Department of Health Statistics, Chongqing Medical University, Chongqing, China.
PLoS One. 2013 Jul 3;8(7):e67672. doi: 10.1371/journal.pone.0067672. Print 2013.
The discovery of genetic or genomic markers plays a central role in the development of personalized medicine. A notable challenge exists when dealing with the high dimensionality of the data sets, as thousands of genes or millions of genetic variants are collected on a relatively small number of subjects. Traditional gene-wise selection methods using univariate analyses face difficulty to incorporate correlational, structural, or functional structures amongst the molecular measures. For microarray gene expression data, we first summarize solutions in dealing with 'large p, small n' problems, and then propose an integrative Bayesian variable selection (iBVS) framework for simultaneously identifying causal or marker genes and regulatory pathways. A novel partial least squares (PLS) g-prior for iBVS is developed to allow the incorporation of prior knowledge on gene-gene interactions or functional relationships. From the point view of systems biology, iBVS enables user to directly target the joint effects of multiple genes and pathways in a hierarchical modeling diagram to predict disease status or phenotype. The estimated posterior selection probabilities offer probabilitic and biological interpretations. Both simulated data and a set of microarray data in predicting stroke status are used in validating the performance of iBVS in a Probit model with binary outcomes. iBVS offers a general framework for effective discovery of various molecular biomarkers by combining data-based statistics and knowledge-based priors. Guidelines on making posterior inferences, determining Bayesian significance levels, and improving computational efficiencies are also discussed.
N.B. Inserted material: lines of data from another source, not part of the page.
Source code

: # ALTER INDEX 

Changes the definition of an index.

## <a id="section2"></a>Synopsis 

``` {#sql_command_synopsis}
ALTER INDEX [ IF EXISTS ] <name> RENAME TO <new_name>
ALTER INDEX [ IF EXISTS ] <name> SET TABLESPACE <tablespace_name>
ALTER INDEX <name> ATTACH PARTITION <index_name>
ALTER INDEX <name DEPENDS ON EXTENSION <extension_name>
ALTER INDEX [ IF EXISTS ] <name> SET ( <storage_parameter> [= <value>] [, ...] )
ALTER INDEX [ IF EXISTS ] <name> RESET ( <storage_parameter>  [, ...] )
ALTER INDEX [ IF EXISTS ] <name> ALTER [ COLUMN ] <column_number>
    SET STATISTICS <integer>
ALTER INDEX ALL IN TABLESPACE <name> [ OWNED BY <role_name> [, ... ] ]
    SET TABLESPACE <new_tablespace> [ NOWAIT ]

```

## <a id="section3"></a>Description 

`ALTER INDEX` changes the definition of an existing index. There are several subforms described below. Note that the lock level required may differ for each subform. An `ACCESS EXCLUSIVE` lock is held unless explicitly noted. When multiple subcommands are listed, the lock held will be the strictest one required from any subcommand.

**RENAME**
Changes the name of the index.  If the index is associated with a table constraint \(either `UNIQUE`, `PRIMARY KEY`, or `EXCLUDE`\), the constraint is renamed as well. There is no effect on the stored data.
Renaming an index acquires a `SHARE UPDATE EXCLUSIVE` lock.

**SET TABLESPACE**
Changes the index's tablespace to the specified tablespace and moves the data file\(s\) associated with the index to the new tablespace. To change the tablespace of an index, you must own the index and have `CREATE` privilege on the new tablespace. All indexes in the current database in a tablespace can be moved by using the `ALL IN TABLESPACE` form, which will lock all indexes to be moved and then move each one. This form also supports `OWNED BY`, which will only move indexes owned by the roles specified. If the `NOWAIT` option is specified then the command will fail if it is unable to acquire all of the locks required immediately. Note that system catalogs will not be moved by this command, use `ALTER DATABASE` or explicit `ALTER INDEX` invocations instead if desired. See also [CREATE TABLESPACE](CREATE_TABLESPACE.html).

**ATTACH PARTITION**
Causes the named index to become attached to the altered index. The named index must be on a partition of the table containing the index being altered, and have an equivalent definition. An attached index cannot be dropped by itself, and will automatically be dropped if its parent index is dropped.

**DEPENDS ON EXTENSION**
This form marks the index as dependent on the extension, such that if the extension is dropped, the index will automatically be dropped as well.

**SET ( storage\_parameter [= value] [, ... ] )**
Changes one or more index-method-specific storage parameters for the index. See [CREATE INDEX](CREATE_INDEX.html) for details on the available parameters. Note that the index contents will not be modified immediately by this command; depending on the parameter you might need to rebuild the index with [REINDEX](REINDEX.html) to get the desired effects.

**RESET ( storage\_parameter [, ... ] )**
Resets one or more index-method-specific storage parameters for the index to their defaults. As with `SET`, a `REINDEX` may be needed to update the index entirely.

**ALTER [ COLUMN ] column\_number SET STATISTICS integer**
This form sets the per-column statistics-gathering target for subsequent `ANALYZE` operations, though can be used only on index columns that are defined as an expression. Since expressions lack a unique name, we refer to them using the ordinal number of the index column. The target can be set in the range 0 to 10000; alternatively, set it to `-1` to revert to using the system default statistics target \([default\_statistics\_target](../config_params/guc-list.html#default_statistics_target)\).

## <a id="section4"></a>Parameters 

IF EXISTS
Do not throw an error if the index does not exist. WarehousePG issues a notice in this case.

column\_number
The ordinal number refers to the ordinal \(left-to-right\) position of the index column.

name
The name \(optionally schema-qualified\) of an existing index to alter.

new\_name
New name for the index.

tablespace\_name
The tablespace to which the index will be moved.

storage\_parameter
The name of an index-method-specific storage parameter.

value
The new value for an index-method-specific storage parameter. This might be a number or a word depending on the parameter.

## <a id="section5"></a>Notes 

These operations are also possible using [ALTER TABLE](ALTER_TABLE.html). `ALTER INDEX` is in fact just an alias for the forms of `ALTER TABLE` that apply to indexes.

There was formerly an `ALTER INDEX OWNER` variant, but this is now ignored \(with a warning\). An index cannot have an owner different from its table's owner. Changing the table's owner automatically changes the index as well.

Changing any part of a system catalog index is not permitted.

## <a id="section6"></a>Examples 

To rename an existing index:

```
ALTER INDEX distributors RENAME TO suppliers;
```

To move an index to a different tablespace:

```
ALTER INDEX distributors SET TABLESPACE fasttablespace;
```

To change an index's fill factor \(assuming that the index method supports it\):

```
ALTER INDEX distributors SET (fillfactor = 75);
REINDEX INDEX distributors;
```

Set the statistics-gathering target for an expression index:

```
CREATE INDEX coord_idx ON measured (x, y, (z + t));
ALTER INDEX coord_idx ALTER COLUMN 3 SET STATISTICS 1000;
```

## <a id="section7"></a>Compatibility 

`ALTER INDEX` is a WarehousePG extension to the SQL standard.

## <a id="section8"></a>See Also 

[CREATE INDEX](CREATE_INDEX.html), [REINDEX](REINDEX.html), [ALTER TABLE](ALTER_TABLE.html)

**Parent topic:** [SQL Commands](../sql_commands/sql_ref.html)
遗传或基因组标志物的发现在个性化医学的发展中起着核心作用。当处理数据集的高维性时,存在一个显著的挑战,因为在相对较少的受试者上收集了数千个基因或数百万个遗传变异。传统的基于基因的选择方法使用单变量分析,难以整合分子测量之间的相关性、结构性或功能性结构。对于微阵列基因表达数据,我们首先总结了解决“大 p,小 n”问题的解决方案,然后提出了一种集成贝叶斯变量选择(iBVS)框架,用于同时识别因果或标记基因和调控途径。为了允许纳入基因-基因相互作用或功能关系的先验知识,我们为 iBVS 开发了一种新颖的偏最小二乘(PLS)g-先验。从系统生物学的角度来看,iBVS 使研究人员能够直接针对多个基因和途径的联合效应在层次建模图中进行预测疾病状态或表型。估计的后选概率提供了概率和生物学解释。在 Probit 模型中使用模拟数据和一组用于预测中风状态的微阵列数据来验证 iBVS 在二元结果中的性能。iBVS 通过结合基于数据的统计和基于知识的先验,提供了一种用于有效发现各种分子生物标志物的通用框架。还讨论了进行后验推断、确定贝叶斯显著性水平和提高计算效率的指南。